Assigned task
Write out every line from the listing below where the string "begin" is found.

Records for the exercise
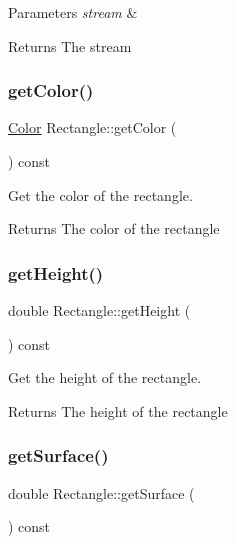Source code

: \begin{DoxyParams}{Parameters}
{\em stream} & \\
\hline
\end{DoxyParams}
\begin{DoxyReturn}{Returns}
The stream 
\end{DoxyReturn}
\mbox{\label{classRectangle_a9bd050cc586a325ed98c83245bb7b7e6}} 
\subsubsection{\texorpdfstring{get\+Color()}{getColor()}}
{\footnotesize\ttfamily \hyperlink{classColor}{Color} Rectangle\+::get\+Color (\begin{DoxyParamCaption}{ }\end{DoxyParamCaption}) const}



Get the color of the rectangle. 

\begin{DoxyReturn}{Returns}
The color of the rectangle 
\end{DoxyReturn}
\mbox{\label{classRectangle_ae2fb8da7f67a36a80d8f789eec63a074}} 
\subsubsection{\texorpdfstring{get\+Height()}{getHeight()}}
{\footnotesize\ttfamily double Rectangle\+::get\+Height (\begin{DoxyParamCaption}{ }\end{DoxyParamCaption}) const}



Get the height of the rectangle. 

\begin{DoxyReturn}{Returns}
The height of the rectangle 
\end{DoxyReturn}
\mbox{\label{classRectangle_addf6cfd9097d92677f6a76f591b88e22}} 
\subsubsection{\texorpdfstring{get\+Surface()}{getSurface()}}
{\footnotesize\ttfamily double Rectangle\+::get\+Surface (\begin{DoxyParamCaption}{ }\end{DoxyParamCaption}) const}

Answer to this exercise
: \begin{DoxyParams}{Parameters}
\begin{DoxyReturn}{Returns}
{\footnotesize\ttfamily \hyperlink{classColor}{Color} Rectangle\+::get\+Color (\begin{DoxyParamCaption}{ }\end{DoxyParamCaption}) const}
\begin{DoxyReturn}{Returns}
{\footnotesize\ttfamily double Rectangle\+::get\+Height (\begin{DoxyParamCaption}{ }\end{DoxyParamCaption}) const}
\begin{DoxyReturn}{Returns}
{\footnotesize\ttfamily double Rectangle\+::get\+Surface (\begin{DoxyParamCaption}{ }\end{DoxyParamCaption}) const}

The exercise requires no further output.